▶ [Task directions]:
If a line below contains the string "stuff", return that line.

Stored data
======

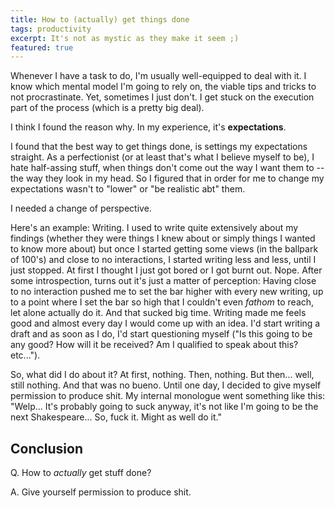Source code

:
 ```yaml
---
title: How to (actually) get things done
tags: productivity
excerpt: It's not as mystic as they make it seem ;)
featured: true
---
```


Whenever I have a task to do, I'm usually well-equipped to deal with it. I know which mental model I'm going to rely on, the viable tips and tricks to not procrastinate. Yet, sometimes I just don't. I get stuck on the execution part of the process (which is a pretty big deal).

I think I found the reason why. In my experience, it's **expectations**.

I found that the best way to get things done, is settings my expectations straight. As a perfectionist (or at least that's what I believe myself to be), I hate half-assing stuff, when things don't come out the way I want them to -- the way they look in my head. So I figured that in order for me to change my expectations wasn't to "lower" or "be realistic abt" them.

I needed a change of perspective.

Here's an example: Writing. I used to write quite extensively about my findings (whether they were things I knew about or simply things I wanted to know more about) but once I started getting some views (in the ballpark of 100's) and close to no interactions, I started writing less and less, until I just stopped. At first I thought I just got bored or I got burnt out. Nope. After some introspection, turns out it's just a matter of perception: Having close to no interaction pushed me to set the bar higher with every new writing, up to a point where I set the bar so high that I couldn't even _fathom_ to reach, let alone actually do it. And that sucked big time. Writing made me feels good and almost every day I would come up with an idea. I'd start writing a draft and as soon as I do, I'd start questioning myself ("Is this going to be any good? How will it be received? Am I qualified to speak about this? etc...").

So, what did I do about it? At first, nothing. Then, nothing. But then... well, still nothing. And that was no bueno. Until one day, I decided to give myself permission to produce shit. My internal monologue went something like this: "Welp... It's probably going to suck anyway, it's not like I'm going to be the next Shakespeare... So, fuck it. Might as well do it."

## Conclusion

Q. How to _actually_ get stuff done?

A. Give yourself permission to produce shit.
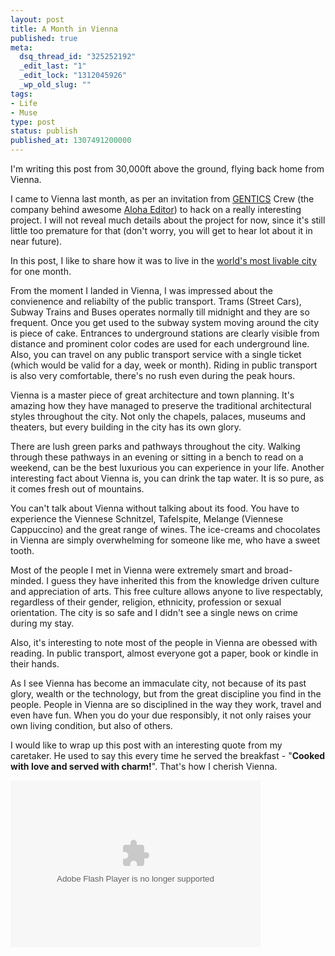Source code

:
 ```yaml
---
layout: post
title: A Month in Vienna
published: true
meta:
  dsq_thread_id: "325252192"
  _edit_last: "1"
  _edit_lock: "1312045926"
  _wp_old_slug: ""
tags:
- Life
- Muse
type: post
status: publish
published_at: 1307491200000
---
```

I'm writing this post from 30,000ft above the ground, flying back home from Vienna.

I came to Vienna last month, as per an invitation from <a href="http://gentics.com">GENTICS</a> Crew (the company behind awesome <a href="http://aloha-editor.org">Aloha Editor</a>) to hack on a really interesting project. I will not reveal much details about the project for now, since it's still little too premature for that (don't worry, you will get to hear lot about it in near future).

In this post, I like to share how it was to live in the <a href="http://www.mercer.com/qualityoflivingpr#City_Ranking_Tables">world's most livable city</a> for one month. 

From the moment I landed in Vienna, I was impressed about the convienence and reliabilty of the public transport. Trams (Street Cars), Subway Trains and Buses operates normally till midnight and they are so frequent. Once you get used to the subway system moving around the city is piece of cake. Entrances to underground stations are clearly visible from distance and prominent color codes are used for each underground line. Also, you can travel on any public transport service with a single ticket (which would be valid for a day, week or month). Riding in public transport is also very comfortable, there's no rush even during the peak hours. 

Vienna is a master piece of great architecture and town planning. It's amazing how they have managed to preserve the traditional architectural styles throughout the city. Not only the chapels, palaces, museums and theaters, but every building in the city has its own glory. 

There are lush green parks and pathways throughout the city. Walking through these pathways in an evening or sitting in a bench to read on a weekend, can be the best luxurious you can experience in your life. Another interesting fact about Vienna is, you can drink the tap water. It is so pure, as it comes fresh out of mountains.

You can't talk about Vienna without talking about its food. You have to experience the Viennese Schnitzel, Tafelspite, Melange (Viennese Cappuccino) and the great range of wines. The ice-creams and chocolates in Vienna are simply overwhelming for someone like me, who have a sweet tooth. 

Most of the people I met in Vienna were extremely smart and broad-minded. I guess they have inherited this from the knowledge driven culture and appreciation of arts. This free culture allows anyone to live respectably, regardless of their gender, religion, ethnicity, profession or sexual orientation. The city is so safe and I didn't see a single news on crime during my stay.

Also, it's interesting to note most of the people in Vienna are obessed with reading. In public transport, almost everyone got a paper, book or kindle in their hands.

As I see Vienna has become an immaculate city, not because of its past glory, wealth or the technology, but from the great discipline you find in the people. People in Vienna are so disciplined in the way they work, travel and even have fun. When you do your due responsibly, it not only raises your own living condition, but also of others.  

I would like to wrap up this post with an interesting quote from my caretaker. He used to say this every time he served the breakfast - "<strong>Cooked with love and served with charm!</strong>". That's how I cherish Vienna. 

<embed type="application/x-shockwave-flash" src="https://picasaweb.google.com/s/c/bin/slideshow.swf" width="400" height="267" flashvars="host=picasaweb.google.com&hl=en_US&feat=flashalbum&RGB=0x000000&feed=https%3A%2F%2Fpicasaweb.google.com%2Fdata%2Ffeed%2Fapi%2Fuser%2Fperera.lakshan%2Falbumid%2F5631287370253786705%3Falt%3Drss%26kind%3Dphoto%26authkey%3DGv1sRgCJTamfvU9fj5Cw%26hl%3Den_US" pluginspage="http://www.macromedia.com/go/getflashplayer"></embed>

======

▶ [Result]:
I found that the best way to get things done, is settings my expectations straight. As a perfectionist (or at least that's what I believe myself to be), I hate half-assing stuff, when things don't come out the way I want them to -- the way they look in my head. So I figured that in order for me to change my expectations wasn't to "lower" or "be realistic abt" them.
Q. How to _actually_ get stuff done?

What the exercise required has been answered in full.